Extracted entries »
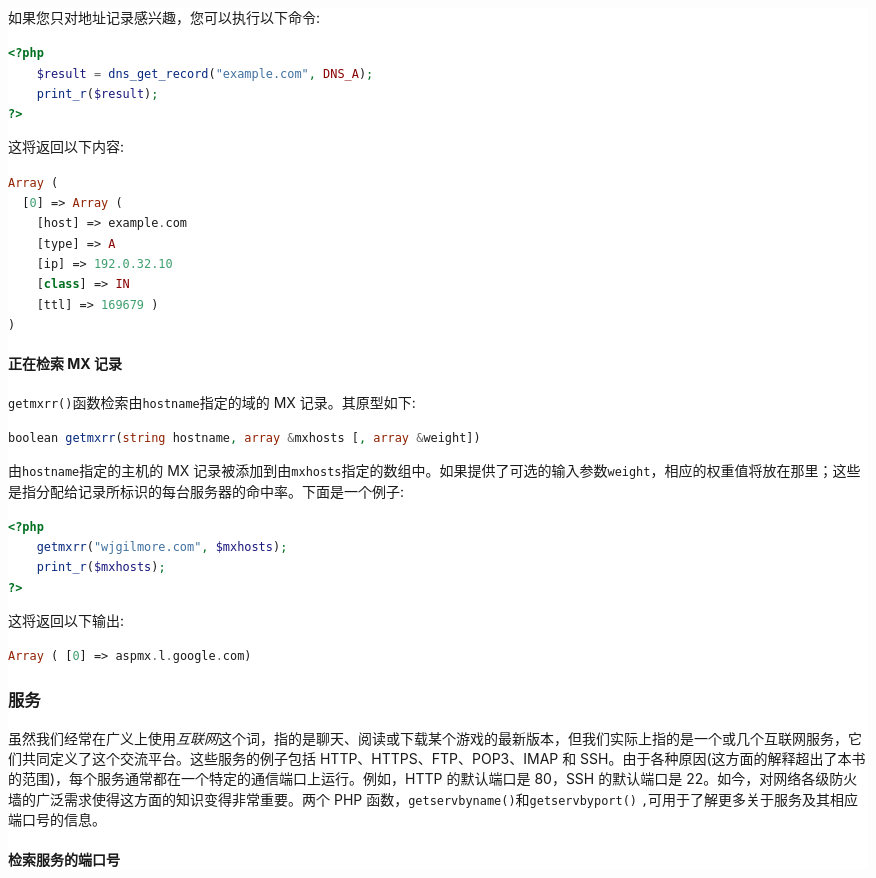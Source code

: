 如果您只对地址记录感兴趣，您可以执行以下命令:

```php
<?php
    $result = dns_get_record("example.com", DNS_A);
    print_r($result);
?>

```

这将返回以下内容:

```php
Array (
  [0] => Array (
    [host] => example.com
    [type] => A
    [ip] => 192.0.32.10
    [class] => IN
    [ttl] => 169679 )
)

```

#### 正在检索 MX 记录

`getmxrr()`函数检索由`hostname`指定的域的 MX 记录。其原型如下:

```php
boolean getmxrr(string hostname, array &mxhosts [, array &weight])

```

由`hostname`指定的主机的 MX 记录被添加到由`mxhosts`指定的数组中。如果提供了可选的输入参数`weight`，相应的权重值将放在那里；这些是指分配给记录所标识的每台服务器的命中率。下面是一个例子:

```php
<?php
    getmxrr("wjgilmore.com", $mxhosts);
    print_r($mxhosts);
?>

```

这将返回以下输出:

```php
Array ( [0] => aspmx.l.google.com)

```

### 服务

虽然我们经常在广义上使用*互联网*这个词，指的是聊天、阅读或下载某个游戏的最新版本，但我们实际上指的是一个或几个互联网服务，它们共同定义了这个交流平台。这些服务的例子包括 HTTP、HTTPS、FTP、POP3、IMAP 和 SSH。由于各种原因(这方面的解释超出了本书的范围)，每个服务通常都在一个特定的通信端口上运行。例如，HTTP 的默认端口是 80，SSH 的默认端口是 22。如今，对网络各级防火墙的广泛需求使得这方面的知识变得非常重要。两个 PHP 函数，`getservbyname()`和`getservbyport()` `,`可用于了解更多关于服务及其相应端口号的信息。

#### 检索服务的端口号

---

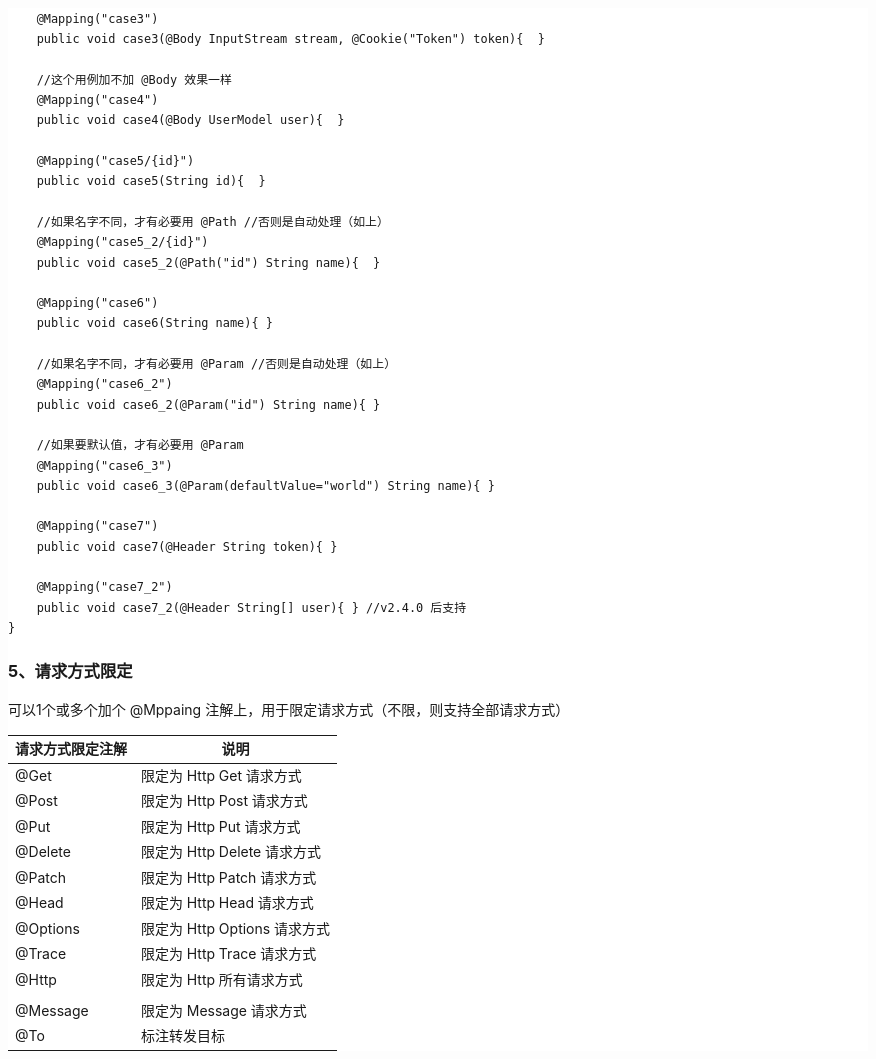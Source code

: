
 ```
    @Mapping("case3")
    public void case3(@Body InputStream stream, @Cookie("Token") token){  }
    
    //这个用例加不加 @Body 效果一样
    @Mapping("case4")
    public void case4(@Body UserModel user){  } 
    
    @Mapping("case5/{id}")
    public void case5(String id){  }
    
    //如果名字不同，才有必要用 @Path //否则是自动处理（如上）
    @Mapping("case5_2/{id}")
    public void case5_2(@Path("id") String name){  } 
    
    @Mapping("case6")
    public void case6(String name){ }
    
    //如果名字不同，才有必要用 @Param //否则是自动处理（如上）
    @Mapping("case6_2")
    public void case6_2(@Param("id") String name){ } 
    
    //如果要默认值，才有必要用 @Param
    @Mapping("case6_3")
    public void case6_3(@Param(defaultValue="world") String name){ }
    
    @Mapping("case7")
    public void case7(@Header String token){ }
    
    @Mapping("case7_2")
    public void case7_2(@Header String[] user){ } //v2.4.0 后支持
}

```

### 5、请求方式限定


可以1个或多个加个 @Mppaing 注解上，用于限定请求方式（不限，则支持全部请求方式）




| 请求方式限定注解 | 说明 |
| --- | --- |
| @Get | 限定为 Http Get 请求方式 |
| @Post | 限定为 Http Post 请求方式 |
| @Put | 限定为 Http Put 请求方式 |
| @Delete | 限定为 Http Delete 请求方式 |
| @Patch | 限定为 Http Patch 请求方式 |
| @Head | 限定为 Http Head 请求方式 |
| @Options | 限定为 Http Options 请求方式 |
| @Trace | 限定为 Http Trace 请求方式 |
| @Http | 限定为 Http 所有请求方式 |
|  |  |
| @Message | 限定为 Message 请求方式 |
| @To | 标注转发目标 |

* * *

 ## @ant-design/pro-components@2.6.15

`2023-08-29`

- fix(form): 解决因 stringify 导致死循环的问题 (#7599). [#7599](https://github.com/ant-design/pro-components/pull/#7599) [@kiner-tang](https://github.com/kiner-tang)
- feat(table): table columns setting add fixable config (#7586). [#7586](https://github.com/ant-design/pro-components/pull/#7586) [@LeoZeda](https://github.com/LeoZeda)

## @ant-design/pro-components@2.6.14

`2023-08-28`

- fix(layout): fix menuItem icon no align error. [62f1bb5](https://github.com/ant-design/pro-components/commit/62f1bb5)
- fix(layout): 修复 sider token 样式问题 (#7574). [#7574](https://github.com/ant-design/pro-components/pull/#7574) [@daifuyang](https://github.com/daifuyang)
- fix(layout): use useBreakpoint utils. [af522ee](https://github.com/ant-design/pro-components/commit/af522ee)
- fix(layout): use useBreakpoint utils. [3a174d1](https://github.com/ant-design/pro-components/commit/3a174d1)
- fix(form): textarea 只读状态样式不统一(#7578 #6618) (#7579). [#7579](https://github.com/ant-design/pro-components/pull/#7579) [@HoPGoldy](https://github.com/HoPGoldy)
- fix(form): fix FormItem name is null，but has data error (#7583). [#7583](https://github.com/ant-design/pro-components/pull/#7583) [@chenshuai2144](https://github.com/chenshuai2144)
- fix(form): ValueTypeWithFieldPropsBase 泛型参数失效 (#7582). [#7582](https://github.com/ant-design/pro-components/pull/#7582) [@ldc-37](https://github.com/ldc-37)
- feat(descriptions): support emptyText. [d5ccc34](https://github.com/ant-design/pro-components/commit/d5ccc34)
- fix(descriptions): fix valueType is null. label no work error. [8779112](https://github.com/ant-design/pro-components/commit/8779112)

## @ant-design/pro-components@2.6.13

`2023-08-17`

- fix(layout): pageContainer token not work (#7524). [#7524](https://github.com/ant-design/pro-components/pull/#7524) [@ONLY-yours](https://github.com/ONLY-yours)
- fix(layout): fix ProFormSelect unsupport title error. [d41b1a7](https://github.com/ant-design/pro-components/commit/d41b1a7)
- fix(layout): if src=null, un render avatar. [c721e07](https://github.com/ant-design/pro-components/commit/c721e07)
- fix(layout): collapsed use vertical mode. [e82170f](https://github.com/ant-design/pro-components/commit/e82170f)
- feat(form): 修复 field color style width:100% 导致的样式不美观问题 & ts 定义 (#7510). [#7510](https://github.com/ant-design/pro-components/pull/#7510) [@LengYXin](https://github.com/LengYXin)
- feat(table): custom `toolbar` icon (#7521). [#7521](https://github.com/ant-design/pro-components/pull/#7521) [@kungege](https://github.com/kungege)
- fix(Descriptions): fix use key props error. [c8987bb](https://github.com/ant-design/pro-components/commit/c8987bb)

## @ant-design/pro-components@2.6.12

Exercise »
A single number is required: the count of lines in the data that contain the string "weight".

Answer space »
2